What can I do about a wild plantain infestation in my newly seeded lawn?
I’m getting wild plantain infestation after amending and reseeding my 1,500-square-foot lawn this past spring. I’d like to topdress with compost and new grass seed at the end of this season. Can you recommend the “safest” selective herbicide to control this? Or would you recommend I start new with “safest” broad spectrum herbicide and a total reseed again? After a lot of hard work and money spent amending, tilling, seeding, and watering this past spring, these weeds being so aggressive is very demoralizing. Way too many to hand pluck (I’ve tried).
I intend to get a soil test in the meantime and begin your low input lawn recommendations once it’s established.
Caragh B. Fitzgerald, Associate Extension Professor
I’m sorry to hear about this reseeding problem.

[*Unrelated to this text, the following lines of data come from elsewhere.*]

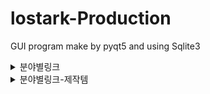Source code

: # lostark-Production

GUI program make by pyqt5 and using Sqlite3
  
 
 <details>
<summary>분야별링크</summary>
 링크는 network에서 얻음
<div markdown="1">

|Name|Link|
|---|---|
|전체|url='https://lostark.game.onstove.com/Market/List_v2?firstCategory=90000&secondCategory=0&characterClass=&tier=0&grade=99&itemName=&pageNo=1&isInit=false&sortType=1&_=1623805762401'|
|식물|url='https://lostark.game.onstove.com/Market/List_v2?firstCategory=90000&secondCategory=90200&characterClass=&tier=0&grade=99&itemName=&pageNo=1&isInit=false&sortType=1&_=1623805762402'|
|벌목|url='https://lostark.game.onstove.com/Market/List_v2?firstCategory=90000&secondCategory=90300&characterClass=&tier=0&grade=99&itemName=&pageNo=1&isInit=false&sortType=1&_=1623805762403'|
|채광|url='https://lostark.game.onstove.com/Market/List_v2?firstCategory=90000&secondCategory=90400&characterClass=&tier=0&grade=99&itemName=&pageNo=1&isInit=false&sortType=1&_=1623805762404'|
|수렵|url='https://lostark.game.onstove.com/Market/List_v2?firstCategory=90000&secondCategory=90500&characterClass=&tier=0&grade=99&itemName=&pageNo=1&isInit=false&sortType=1&_=1623805762405'|
|낚시|url='https://lostark.game.onstove.com/Market/List_v2?firstCategory=90000&secondCategory=90600&characterClass=&tier=0&grade=99&itemName=&pageNo=1&isInit=false&sortType=1&_=1623805762406'|
|고고학|url='https://lostark.game.onstove.com/Market/List_v2?firstCategory=90000&secondCategory=90700&characterClass=&tier=0&grade=99&itemName=&pageNo=1&isInit=false&sortType=1&_=1623805762408'|
</div>
</details>

<details>
<summary>분야별링크-제작템</summary>
<div markdown="1">

|Name|Link|
|---|---|
|물약|url='https://lostark.game.onstove.com/Market/List_v2?firstCategory=60000&secondCategory=60200&characterClass=&tier=0&grade=99&itemName=&pageNo=1&isInit=false&sortType=1&_=1627911349463'|
|공격아이템|url='https://lostark.game.onstove.com/Market/List_v2?firstCategory=60000&secondCategory=60300&characterClass=&tier=0&grade=99&itemName=&pageNo=1&isInit=false&sortType=1&_=1627911349464'|
|공격아이템1|url='https://lostark.game.onstove.com/Market/List_v2?firstCategory=60000&secondCategory=60300&characterClass=&tier=0&grade=99&itemName=&pageNo=2&isInit=false&sortType=1&_=1627911349464'|
|공격아이템2|url='https://lostark.game.onstove.com/Market/List_v2?firstCategory=60000&secondCategory=60300&characterClass=&tier=0&grade=99&itemName=&pageNo=3&isInit=false&sortType=1&_=1627911349464'|
|기타|url='https://lostark.game.onstove.com/Market/List_v2?firstCategory=60000&secondCategory=60400&characterClass=&tier=0&grade=99&itemName=&pageNo=1&isInit=false&sortType=1&_=1627911349465'|
|기타2|url='https://lostark.game.onstove.com/Market/List_v2?firstCategory=60000&secondCategory=60400&characterClass=&tier=0&grade=99&itemName=&pageNo=2&isInit=false&sortType=1&_=1627911349465'|
|전투보조|url='https://lostark.game.onstove.com/Market/List_v2?firstCategory=60000&secondCategory=60500&characterClass=&tier=0&grade=99&itemName=&pageNo=1&isInit=false&sortType=1&_=1627911349466'|
</div>
</details>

Tilling brings buried weed seeds to the surface where they can germinate. It’s not uncommon to see different weed problems after tilling than what you saw before tilling.
Common (or, broadleaf) plantain (Plantago major) is a perennial weed, but it’s one that spreads only by seed. Although an individual plant will come back year after year, it does not spread through runners or rhizomes. General good management of the lawn is always the first step for weed management. That will help the desired grasses to compete against weeds. Information can be found on the UMaine Extension website, Lawns. As you mention, this includes getting soil test results.

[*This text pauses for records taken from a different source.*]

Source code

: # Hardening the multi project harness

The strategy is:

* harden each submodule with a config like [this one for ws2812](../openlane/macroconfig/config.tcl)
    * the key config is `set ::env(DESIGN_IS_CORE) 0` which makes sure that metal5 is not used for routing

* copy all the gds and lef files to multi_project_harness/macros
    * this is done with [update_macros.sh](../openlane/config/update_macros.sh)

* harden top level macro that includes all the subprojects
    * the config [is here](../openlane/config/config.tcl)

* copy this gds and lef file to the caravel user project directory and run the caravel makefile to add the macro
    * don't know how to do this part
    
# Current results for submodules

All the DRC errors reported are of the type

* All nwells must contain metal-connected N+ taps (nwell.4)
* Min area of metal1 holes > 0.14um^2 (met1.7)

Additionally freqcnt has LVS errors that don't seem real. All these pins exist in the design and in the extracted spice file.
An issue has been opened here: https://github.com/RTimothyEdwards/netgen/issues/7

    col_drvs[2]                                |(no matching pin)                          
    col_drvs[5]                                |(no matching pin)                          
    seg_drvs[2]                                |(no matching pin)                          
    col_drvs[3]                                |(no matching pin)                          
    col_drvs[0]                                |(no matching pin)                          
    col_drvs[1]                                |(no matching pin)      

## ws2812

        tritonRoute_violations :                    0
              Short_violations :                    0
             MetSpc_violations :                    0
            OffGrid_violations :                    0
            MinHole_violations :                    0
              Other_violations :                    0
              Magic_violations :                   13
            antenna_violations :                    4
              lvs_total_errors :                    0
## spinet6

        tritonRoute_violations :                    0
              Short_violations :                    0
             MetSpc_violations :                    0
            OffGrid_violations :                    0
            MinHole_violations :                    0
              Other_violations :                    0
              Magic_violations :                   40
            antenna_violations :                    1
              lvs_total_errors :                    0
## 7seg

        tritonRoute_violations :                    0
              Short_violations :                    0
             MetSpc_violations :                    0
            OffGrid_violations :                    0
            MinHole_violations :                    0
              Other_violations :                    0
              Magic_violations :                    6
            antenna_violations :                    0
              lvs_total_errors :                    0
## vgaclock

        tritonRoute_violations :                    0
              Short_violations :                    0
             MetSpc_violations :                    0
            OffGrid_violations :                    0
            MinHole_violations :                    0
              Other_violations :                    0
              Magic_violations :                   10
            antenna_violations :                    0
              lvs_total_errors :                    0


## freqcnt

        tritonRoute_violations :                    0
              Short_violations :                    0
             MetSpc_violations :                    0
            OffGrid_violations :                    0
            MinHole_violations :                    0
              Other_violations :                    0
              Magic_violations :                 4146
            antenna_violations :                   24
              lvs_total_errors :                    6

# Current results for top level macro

If you are interested in using a herbicide, a broadleaf herbicide would be a good choice in this situation especially since you have some grass already established. You’ll want to find something that is labelled for use on lawns and that includes plantain (or “perennial broadleaf weeds”) on the label. This could be a product with a single ingredient or with multiple herbicides. Some active ingredients that would be effective include 2,4-D, MCPP (mecoprop-p acid), or dicamba. Note that these products will also kill clover.
I don’t think a broad-spectrum herbicide would be more effective in the long run. That will kill the grass in addition to the plantain. You would then need to reseed the whole area. There would also be a waiting period after the application before reseeding. The time would depend on the specific material.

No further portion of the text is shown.